La Observancia Templaria Estricta fue abolida en la Convención de Wilhelmsbad (1782), reconociéndose como legítimo el sistema del Rito Escocés Rectificado (que era, en esencia, la Observancia Estricta bajo un nuevo nombre y con adición de algunas creencias martinistas).
 
La Observancia Templaria Estricta sobrevivió también a través de su influencia sobre otra forma de francmasonería «oculta», los Ritos Egipcios creados por el conde Cagliostro (véase el capítulo 7). Después de ser admitido en 1777 a una logia de Londres (Esperance 369) de la Observancia Estricta, Cagliostro desarrolló su propio sistema, que incorporaba ideas alquímicas y otras aprendidas de grupos ocultos alemanes. En 1782 creó la «logia madre» del Rito Egipcio en Lyon. Rasgo distintivo de este sistema, aparte el empleo de simbolismos tomados del antiguo Egipto, era la igualdad funcional de la mujer.

También es significativa la fecha fundacional de este sistema. Los incrédulos atribuyen la fundación de la francmasonería de rito egipcio a la moda europea de todo lo egipcio causada por la campaña de Napoleón (durante la cual fue descubierta la famosa piedra Rosetta); sin embargo esa aventura egipcia fue en 1789-1799, posterior a la instigación del sistema masónico.

En 1788 se creó en Venecia el Rito de Misraïm bajo credenciales otorgadas por Cagliostro, y en 1810 lo llevaron a Francia los tres hermanos Michael, Joseph y Marcus Bedarride, oriundos de Provenza.

Éstos crearon un Gran Capítulo en París e iniciaron negociaciones para unirse al Gran Oriente. También establecieron relaciones con el Rito Escocés Rectificado, lo cual implicaba el reconocimiento del origen común de ambos sistemas en la Observancia Templaria Estricta. Los cuatro grados máximos del Rito de Misraïm recibieron el nombre de Arcana Arcanorum.

Otro rito egipcio importante fue el de Menfis, creado en Montauban en 1838 por Jacques-Etienne Marconis de Nègre (1795-1865), que había sido miembro del Rito de Misraïm. También este sistema estaba estrechamente relacionado con el Rito Escocés Rectificado.

En 1899 Gérard Encausse (Papus) unificó los Ritos de Menfis y de Misraïm, tras haber fundado y dirigido una Orden Martinista (véase el capítulo 7).

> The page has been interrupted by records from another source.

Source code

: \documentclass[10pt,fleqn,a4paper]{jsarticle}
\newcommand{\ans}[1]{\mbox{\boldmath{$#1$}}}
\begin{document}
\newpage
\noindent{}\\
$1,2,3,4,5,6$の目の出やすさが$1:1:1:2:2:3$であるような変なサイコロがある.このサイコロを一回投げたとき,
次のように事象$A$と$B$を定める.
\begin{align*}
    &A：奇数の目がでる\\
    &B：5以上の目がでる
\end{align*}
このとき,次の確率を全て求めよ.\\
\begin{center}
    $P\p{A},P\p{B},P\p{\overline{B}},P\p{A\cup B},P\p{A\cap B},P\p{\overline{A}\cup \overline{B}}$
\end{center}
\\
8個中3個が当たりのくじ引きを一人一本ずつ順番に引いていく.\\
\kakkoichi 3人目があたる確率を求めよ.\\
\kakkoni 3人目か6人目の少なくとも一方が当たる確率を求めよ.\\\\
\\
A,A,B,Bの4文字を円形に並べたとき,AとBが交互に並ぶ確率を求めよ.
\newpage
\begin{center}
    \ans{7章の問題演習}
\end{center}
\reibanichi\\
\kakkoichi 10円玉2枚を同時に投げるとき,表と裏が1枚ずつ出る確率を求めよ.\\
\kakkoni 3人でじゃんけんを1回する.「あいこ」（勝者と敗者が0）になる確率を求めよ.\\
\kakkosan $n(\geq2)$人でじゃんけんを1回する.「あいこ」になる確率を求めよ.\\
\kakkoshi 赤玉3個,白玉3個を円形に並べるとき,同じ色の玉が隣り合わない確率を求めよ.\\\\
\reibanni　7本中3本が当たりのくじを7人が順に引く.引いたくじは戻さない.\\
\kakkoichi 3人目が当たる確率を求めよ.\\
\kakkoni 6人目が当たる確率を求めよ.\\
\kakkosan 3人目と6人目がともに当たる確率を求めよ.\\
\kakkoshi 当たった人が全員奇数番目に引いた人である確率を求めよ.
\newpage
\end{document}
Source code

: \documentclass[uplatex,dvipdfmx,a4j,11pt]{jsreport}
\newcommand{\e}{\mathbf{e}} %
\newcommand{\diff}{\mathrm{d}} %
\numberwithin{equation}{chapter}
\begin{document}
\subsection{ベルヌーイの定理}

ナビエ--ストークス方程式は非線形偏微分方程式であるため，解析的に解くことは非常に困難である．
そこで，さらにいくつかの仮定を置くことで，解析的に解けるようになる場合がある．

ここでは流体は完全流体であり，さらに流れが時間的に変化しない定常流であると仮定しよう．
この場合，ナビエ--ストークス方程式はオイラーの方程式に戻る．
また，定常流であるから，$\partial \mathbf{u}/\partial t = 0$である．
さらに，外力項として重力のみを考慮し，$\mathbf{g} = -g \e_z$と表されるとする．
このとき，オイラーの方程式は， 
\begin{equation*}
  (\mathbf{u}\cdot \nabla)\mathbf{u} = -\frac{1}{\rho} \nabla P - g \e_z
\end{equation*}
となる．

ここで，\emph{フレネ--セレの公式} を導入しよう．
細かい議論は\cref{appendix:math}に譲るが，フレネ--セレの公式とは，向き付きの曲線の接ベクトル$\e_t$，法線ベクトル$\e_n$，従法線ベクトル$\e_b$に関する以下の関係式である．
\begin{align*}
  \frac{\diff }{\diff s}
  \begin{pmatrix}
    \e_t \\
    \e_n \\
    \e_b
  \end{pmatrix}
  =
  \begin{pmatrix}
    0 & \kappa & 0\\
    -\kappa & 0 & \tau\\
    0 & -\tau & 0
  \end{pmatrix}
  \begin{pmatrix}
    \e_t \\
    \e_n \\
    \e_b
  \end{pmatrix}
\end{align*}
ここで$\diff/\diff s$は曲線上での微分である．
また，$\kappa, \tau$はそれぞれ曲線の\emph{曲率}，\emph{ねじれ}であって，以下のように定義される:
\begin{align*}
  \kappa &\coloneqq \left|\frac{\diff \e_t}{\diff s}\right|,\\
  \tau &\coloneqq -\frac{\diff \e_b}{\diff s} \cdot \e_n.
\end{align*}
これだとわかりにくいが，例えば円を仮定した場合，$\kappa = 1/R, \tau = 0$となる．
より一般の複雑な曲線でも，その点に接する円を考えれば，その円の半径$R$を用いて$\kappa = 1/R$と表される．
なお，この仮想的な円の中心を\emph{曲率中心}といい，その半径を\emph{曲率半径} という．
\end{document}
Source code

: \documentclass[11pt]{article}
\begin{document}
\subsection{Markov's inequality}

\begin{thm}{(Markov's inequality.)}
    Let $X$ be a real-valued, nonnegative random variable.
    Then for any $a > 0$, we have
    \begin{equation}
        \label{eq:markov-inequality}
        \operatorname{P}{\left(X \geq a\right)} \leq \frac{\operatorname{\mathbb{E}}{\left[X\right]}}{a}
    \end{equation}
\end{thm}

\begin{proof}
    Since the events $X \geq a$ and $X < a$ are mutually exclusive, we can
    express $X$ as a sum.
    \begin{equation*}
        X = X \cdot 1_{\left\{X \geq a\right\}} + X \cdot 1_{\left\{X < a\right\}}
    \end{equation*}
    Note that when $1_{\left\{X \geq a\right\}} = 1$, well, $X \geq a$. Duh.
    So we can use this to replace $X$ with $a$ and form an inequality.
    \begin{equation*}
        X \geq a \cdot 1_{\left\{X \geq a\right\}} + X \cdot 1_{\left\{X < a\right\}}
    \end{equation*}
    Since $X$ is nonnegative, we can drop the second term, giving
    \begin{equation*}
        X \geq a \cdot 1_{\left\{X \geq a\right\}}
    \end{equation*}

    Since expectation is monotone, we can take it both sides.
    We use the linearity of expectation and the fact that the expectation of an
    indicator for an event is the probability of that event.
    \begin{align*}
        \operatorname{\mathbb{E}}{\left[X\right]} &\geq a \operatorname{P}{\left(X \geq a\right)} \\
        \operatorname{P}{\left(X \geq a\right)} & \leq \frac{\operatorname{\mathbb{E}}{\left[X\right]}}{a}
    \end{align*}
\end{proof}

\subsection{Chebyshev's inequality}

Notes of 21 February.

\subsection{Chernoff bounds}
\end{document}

Así pues, el Rito Escocés Rectificado, los Ritos Egipcios y las órdenes martinistas forman un grupo de sociedades interconectadas con origen común en la Observancia Templaria Estricta del barón Von Hund —que deriva a su vez de los caballeros templarios de Escocia— y las logias rosacruces de Alemania.
 


APÉNDICE II.
RENNES-LE-CHÂTEAU Y LA «TUMBA DE DIOS»

Mientras preparábamos el original definitivo de este libro, Rennes-le-Château regresó a los titulares con la publicación de The Tomb of God, de Richard Andrews y Paul Schellenberger (1996). El libro exponía una tesis muy polémica, según la cual el secreto descubierto por el sacerdote Bérenger Saunière fue la localización de la sepultura de Jesús, nada menos, que según creen los autores es el Pech Cardou, una montaña sita precisamente cinco kilómetros al Este de Rennes-le-Château.
 
Puesto que figura entre los dogmas del cristianismo la creencia de que Jesús ascendió corporalmente a los cielos, naturalmente no debería quedar nada que sepultar. La propia idea de que exista un cuerpo de Jesús, dondequiera que sea, no puede ser más escandalosa y peligrosa para la cristiandad ortodoxa.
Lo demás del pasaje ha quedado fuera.